We align TAD borders and keep the proportion of borders aligned between cell types

from pytadbit.alignment import align
scores = {}
props1 = {}
props2 = {}
for c in borders:
    scores[c] = []
    props1[c] = []
    props2[c] = []
    for reso in resos:
        ali = align([[t[0] for t in b] for b in borders[c][reso]], max_dist=1)
        props1[c].append(ali[0][2])
        props2[c].append(ali[0][3])
        scores[c].append(ali[0][1])

We plot the results, as boxplots to group the values of each chromosomes:

from functools import reduce

plt.figure(figsize=(12, 5))
bp = plt.boxplot([reduce(lambda x, y: x+ y,
                 [(props1[c][i], props2[c][i]) for c in props1])
                  for i in range(len(resos))], positions=resos, widths=2000)

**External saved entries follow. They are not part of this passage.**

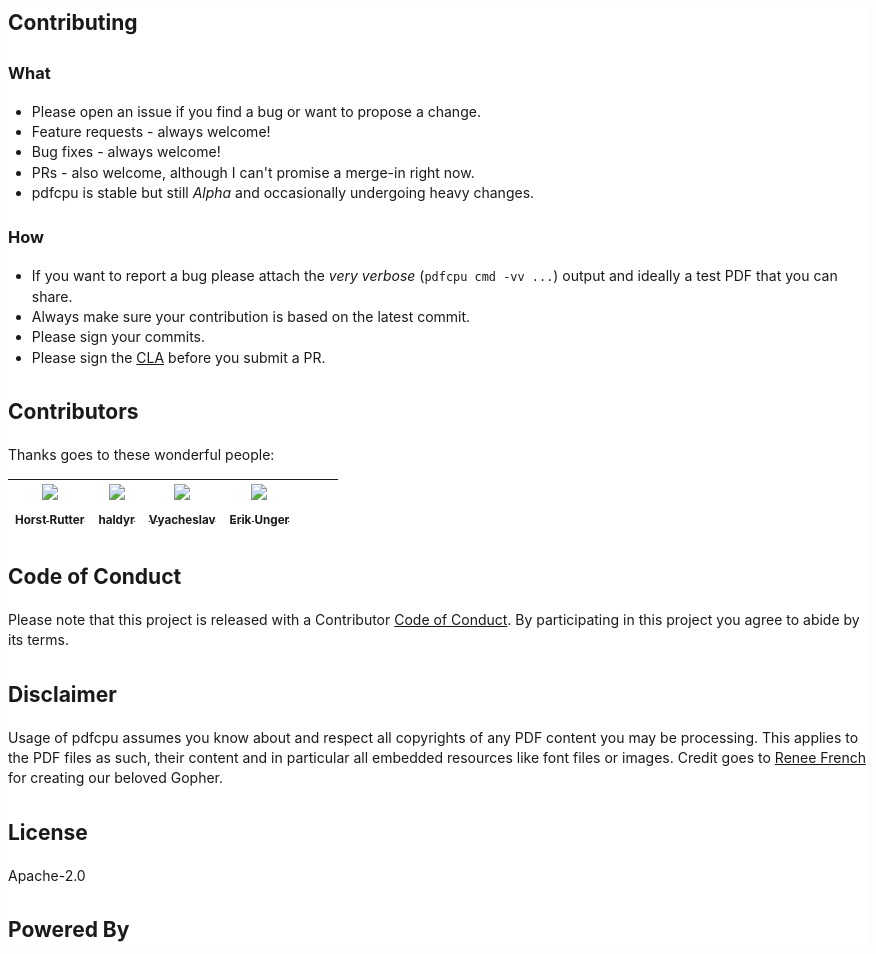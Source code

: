 ## Contributing

### What

* Please open an issue if you find a bug or want to propose a change.
* Feature requests - always welcome!
* Bug fixes - always welcome!
* PRs - also welcome, although I can't promise a merge-in right now.
* pdfcpu is stable but still *Alpha* and occasionally undergoing heavy changes.

### How

* If you want to report a bug please attach the *very verbose* (`pdfcpu cmd -vv ...`) output and ideally a test PDF that you can share.
* Always make sure your contribution is based on the latest commit.
* Please sign your commits.
* Please sign the [CLA](https://cla-assistant.io/hhrutter/pdfcpu) before you submit a PR.

## Contributors

Thanks goes to these wonderful people:

| [<img src="https://avatars1.githubusercontent.com/u/11322155?v=4" width="100px;"/><br /><sub><b>Horst Rutter</b></sub>](https://github.com/hhrutter)<br /> |[<img src="https://avatars0.githubusercontent.com/u/5140211?v=4" width="100px;"/><br /><sub><b>haldyr</b></sub>](https://github.com/haldyr)<br /> | [<img src="https://avatars3.githubusercontent.com/u/20608155?v=4" width="100px;"/><br /><sub><b>Vyacheslav</b></sub>](https://github.com/SimePel)<br /> | [<img src="https://avatars1.githubusercontent.com/u/617459?v=4" width="100px;"/><br /><sub><b>Erik Unger</b></sub>](https://github.com/ungerik)<br /> ||||
| :---: | :---: | :---: | :---: | :---: | :---: | :---: |


## Code of Conduct

Please note that this project is released with a Contributor [Code of Conduct](CODE_OF_CONDUCT.md). By participating in this project you agree to abide by its terms.

## Disclaimer

Usage of pdfcpu assumes you know about and respect all copyrights of any PDF content you may be processing. This applies to the PDF files as such, their content and in particular all embedded resources like font files or images. Credit goes to [Renee French](https://instagram.com/reneefrench) for creating our beloved Gopher.

## License

Apache-2.0

## Powered By

<p align="center">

plt.plot([sum(m.get_xdata()) / 2 for m in bp['medians']],
         [0m.get_ydata()[0] for m in bp['medians']], color='grey', alpha=0.5)

plt.xlim(0, 205000)
plt.xticks(resos, [str(reso / 1000) + 'kb'  for reso in resos], rotation=90)
plt.ylabel('Proportion of aligned borders\nPSC vs B cell (all chromosomes)')
plt.xlabel('Resolution at which TAD borders are called')
plt.grid()
plt.tight_layout()
plt.show()
../_images/tutorial_8-Compartments_and_TADs_detection_90_0.png

In the case of these experiments it seems that looking for TAD borders bellow 50 kb is dangerous, as very few are reproducible. Calling TAD borders at 100 kb resolution might be here a good idea.